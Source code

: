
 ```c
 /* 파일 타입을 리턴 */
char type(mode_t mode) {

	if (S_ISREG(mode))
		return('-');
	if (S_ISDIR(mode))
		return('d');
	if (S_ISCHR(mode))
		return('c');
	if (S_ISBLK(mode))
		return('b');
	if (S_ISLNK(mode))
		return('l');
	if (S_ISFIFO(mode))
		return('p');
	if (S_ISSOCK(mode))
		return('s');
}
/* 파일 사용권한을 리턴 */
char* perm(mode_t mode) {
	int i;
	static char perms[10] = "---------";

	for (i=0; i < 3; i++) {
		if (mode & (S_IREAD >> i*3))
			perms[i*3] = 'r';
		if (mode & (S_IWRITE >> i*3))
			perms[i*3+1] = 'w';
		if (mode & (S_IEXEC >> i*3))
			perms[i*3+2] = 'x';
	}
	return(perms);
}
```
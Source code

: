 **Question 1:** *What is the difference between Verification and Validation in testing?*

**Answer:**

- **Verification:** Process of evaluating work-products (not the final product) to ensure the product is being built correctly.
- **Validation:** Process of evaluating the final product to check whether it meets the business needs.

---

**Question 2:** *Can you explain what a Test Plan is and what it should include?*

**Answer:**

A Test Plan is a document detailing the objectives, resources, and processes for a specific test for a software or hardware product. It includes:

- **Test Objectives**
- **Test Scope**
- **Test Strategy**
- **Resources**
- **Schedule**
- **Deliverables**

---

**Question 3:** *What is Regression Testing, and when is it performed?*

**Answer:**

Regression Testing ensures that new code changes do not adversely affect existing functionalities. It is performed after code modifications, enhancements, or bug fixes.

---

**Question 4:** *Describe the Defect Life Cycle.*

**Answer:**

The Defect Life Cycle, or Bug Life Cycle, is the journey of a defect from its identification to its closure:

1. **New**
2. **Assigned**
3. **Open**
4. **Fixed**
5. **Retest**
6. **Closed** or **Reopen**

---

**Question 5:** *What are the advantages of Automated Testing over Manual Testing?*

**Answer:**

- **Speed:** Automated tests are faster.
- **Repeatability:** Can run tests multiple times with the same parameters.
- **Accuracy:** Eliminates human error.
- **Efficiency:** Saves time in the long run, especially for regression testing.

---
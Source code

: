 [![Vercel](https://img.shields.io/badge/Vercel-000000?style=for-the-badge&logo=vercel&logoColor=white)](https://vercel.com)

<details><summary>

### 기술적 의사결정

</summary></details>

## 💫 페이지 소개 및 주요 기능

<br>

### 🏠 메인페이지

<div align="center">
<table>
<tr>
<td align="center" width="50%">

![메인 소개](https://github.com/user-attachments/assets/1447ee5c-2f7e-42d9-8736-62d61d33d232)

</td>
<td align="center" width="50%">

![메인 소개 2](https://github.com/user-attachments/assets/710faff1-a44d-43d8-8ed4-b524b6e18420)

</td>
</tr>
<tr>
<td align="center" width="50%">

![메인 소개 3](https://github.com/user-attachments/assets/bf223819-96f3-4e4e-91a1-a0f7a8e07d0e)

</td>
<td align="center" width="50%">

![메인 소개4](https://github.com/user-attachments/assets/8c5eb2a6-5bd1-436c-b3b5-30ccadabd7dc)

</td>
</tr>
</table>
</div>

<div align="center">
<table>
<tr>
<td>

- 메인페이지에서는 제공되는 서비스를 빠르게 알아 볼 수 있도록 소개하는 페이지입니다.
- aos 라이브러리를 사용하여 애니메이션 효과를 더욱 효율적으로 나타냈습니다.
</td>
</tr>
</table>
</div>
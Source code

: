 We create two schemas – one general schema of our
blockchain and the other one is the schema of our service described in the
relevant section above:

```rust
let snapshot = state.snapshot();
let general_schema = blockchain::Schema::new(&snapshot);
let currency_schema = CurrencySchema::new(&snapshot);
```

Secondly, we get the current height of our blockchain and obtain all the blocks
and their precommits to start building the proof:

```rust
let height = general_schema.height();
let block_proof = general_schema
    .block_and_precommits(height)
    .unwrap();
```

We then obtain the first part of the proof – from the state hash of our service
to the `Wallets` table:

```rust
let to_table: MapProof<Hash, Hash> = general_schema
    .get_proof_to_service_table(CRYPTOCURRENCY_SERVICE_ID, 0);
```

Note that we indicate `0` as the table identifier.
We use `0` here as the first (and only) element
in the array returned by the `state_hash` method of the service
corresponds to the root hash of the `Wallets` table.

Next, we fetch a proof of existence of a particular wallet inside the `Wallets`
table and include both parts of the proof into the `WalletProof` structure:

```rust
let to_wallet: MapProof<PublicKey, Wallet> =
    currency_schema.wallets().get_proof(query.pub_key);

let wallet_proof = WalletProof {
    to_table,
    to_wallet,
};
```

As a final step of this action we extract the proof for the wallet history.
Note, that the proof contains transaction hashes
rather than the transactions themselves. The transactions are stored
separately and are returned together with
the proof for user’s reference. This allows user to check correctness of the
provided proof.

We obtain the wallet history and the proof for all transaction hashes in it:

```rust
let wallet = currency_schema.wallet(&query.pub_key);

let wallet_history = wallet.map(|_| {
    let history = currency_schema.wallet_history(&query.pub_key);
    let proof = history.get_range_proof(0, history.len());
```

Exercise prompt —
Isolate each line of the listing above that includes "Validation". Copy it.

Reply —
: **Question 1:** *What is the difference between Verification and Validation in testing?*
- **Validation:** Process of evaluating the final product to check whether it meets the business needs.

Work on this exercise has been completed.